Three toddlers airlifted from a park after a car drove into their school building in Saugus Monday have been released from the hospital, according to school officials Tuesday.
Lydia Cisaruk, Le Petite Academy’s director of communications, said the children were taken to the hospital for evaluation after a school family member’s vehicle accidentally struck the building and drove into a classroom. The school did not specify whether it was a parent or staff member, and school officials weren’t immediately available Tuesday morning for comment.
While the driver of the vehicle, described as a “female adult,” was determined not to have been under the influence of any alcohol or substance at the time, she didn’t possess a valid driver’s license, according to Deputy Natalie Arriaga, Santa Clarita Valley Sheriff’s Station spokeswoman.
The woman was cited for being an unlicensed driver, but no arrest was made following the incident, and the crash remains under investigation, Arriaga added.
Three children, all under the age of 5, and one staff member were in the classroom at the time, according to Cisaruk and SCV Sheriff’s Station Sgt. Adam Stoll.
After following safety protocols and evacuating staff and students, first responders assessed the children, and all were airlifted to a local hospital as a precautionary measure, Stoll added.
The school is expected to remain closed temporarily as officials further evaluate and address the damage.
“We will be exploring options to further increase safety,” Cisaruk wrote in an email. “We’d like to thank the responders for their support. Nothing is more important to us than the safety and well-being of our children and staff.”
Katie Delling had just picked up her son when she witnessed the woman crash her car into the very same classroom her son was just in.

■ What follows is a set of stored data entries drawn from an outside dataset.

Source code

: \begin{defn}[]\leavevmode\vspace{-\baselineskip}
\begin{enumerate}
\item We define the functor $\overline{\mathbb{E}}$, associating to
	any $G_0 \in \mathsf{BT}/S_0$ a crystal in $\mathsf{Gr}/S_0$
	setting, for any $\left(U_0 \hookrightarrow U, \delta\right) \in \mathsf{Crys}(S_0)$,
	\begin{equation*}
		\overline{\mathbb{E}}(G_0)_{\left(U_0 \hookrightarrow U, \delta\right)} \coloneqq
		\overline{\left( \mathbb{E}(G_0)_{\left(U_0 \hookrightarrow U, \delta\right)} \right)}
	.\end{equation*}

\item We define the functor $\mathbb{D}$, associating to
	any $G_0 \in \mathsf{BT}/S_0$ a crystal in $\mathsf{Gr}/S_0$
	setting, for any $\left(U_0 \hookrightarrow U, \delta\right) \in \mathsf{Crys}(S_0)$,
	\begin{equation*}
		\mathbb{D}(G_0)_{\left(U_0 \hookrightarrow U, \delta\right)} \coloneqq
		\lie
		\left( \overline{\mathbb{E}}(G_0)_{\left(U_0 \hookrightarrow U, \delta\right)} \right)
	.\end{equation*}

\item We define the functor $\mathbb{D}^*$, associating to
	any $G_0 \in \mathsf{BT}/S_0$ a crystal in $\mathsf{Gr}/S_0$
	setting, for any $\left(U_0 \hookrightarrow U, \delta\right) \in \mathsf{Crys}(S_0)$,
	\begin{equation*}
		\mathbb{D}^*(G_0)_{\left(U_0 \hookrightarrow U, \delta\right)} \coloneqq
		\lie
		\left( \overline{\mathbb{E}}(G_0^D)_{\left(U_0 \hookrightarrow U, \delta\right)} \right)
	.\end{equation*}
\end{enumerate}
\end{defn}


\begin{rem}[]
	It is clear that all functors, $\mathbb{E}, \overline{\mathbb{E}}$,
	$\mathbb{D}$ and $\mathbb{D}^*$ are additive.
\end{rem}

“She pulled in and just went straight into the building,” Delling recalled. “Then she stopped, (and) she hit the brakes.”
Delling said she was shocked, but immediately called 911.
“I did see her back out, and then she got out of the car and she did not say anything,” Delling added. “She grabbed her things out of the driver’s side, and she stood there at the front of her car — she didn’t go up to the school, or talk to anyone or anything.”
Delling said the woman was later identified to her as a grandparent of a student at the school, though she didn’t know it at the time.
“As a parent, your first instinct is your children, and then the safety of the other babies,” she said. “It’s terrifying.”
Delling said she doesn’t have the words to describe the incident, calling it a “flurry of emotions.”
“It was a scary ordeal, but (the) police and fire got there pretty quickly, and all the kids are healthy and safe now and home,” she added.